Write out nothing except the lines running from the one containing "Saul ex Benjamin." to the last line of the data, exactly as they stand.

<<<<

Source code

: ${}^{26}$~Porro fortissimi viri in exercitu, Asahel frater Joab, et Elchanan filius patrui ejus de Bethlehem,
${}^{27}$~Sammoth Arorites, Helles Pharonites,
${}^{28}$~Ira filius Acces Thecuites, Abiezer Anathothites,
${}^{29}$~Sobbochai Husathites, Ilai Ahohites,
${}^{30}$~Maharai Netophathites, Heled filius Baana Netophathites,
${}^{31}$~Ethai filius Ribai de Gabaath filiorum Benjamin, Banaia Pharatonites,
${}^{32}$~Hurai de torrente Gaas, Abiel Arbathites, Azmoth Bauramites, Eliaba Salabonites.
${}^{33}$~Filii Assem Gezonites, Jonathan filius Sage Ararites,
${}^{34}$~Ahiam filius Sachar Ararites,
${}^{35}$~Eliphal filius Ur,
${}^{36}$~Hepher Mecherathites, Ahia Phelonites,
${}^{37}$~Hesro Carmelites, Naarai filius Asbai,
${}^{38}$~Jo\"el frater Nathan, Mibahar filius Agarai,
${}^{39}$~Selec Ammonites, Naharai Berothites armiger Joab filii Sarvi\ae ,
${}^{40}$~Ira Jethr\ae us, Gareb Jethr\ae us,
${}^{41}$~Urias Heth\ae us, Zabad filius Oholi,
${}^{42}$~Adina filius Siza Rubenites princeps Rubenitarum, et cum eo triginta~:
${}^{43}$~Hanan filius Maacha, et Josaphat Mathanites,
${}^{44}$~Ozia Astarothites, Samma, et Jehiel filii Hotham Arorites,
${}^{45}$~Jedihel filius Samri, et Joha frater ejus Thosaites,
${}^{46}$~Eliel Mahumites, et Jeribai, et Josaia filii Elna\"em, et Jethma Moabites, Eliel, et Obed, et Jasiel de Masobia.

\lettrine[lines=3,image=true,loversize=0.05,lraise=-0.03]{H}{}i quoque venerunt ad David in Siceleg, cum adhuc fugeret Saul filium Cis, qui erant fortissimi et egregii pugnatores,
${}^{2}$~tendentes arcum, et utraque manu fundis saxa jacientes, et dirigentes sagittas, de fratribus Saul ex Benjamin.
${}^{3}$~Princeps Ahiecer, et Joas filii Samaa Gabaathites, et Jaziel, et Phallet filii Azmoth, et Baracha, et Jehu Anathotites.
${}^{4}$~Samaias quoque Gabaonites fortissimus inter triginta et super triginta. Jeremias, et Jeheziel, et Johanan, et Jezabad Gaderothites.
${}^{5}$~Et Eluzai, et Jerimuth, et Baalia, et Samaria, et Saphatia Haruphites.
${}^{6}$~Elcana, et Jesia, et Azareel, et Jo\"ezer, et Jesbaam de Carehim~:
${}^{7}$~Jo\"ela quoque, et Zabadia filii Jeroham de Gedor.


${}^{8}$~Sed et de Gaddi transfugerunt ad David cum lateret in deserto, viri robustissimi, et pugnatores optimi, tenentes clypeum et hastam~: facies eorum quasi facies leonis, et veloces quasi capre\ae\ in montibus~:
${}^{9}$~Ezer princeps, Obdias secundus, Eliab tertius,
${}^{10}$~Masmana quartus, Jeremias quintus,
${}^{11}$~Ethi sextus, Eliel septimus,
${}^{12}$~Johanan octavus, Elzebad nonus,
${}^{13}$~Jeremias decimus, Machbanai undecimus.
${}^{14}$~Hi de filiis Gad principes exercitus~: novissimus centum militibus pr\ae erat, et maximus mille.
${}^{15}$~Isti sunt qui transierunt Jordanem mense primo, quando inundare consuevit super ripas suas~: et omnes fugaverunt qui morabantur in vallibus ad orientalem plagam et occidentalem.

>>>>

● EXERCISE SOLUTION:
${}^{2}$~tendentes arcum, et utraque manu fundis saxa jacientes, et dirigentes sagittas, de fratribus Saul ex Benjamin.
${}^{3}$~Princeps Ahiecer, et Joas filii Samaa Gabaathites, et Jaziel, et Phallet filii Azmoth, et Baracha, et Jehu Anathotites.
${}^{4}$~Samaias quoque Gabaonites fortissimus inter triginta et super triginta. Jeremias, et Jeheziel, et Johanan, et Jezabad Gaderothites.
${}^{5}$~Et Eluzai, et Jerimuth, et Baalia, et Samaria, et Saphatia Haruphites.
${}^{6}$~Elcana, et Jesia, et Azareel, et Jo\"ezer, et Jesbaam de Carehim~:
${}^{7}$~Jo\"ela quoque, et Zabadia filii Jeroham de Gedor.


${}^{8}$~Sed et de Gaddi transfugerunt ad David cum lateret in deserto, viri robustissimi, et pugnatores optimi, tenentes clypeum et hastam~: facies eorum quasi facies leonis, et veloces quasi capre\ae\ in montibus~:
${}^{9}$~Ezer princeps, Obdias secundus, Eliab tertius,
${}^{10}$~Masmana quartus, Jeremias quintus,
${}^{11}$~Ethi sextus, Eliel septimus,
${}^{12}$~Johanan octavus, Elzebad nonus,
${}^{13}$~Jeremias decimus, Machbanai undecimus.
${}^{14}$~Hi de filiis Gad principes exercitus~: novissimus centum militibus pr\ae erat, et maximus mille.
${}^{15}$~Isti sunt qui transierunt Jordanem mense primo, quando inundare consuevit super ripas suas~: et omnes fugaverunt qui morabantur in vallibus ad orientalem plagam et occidentalem.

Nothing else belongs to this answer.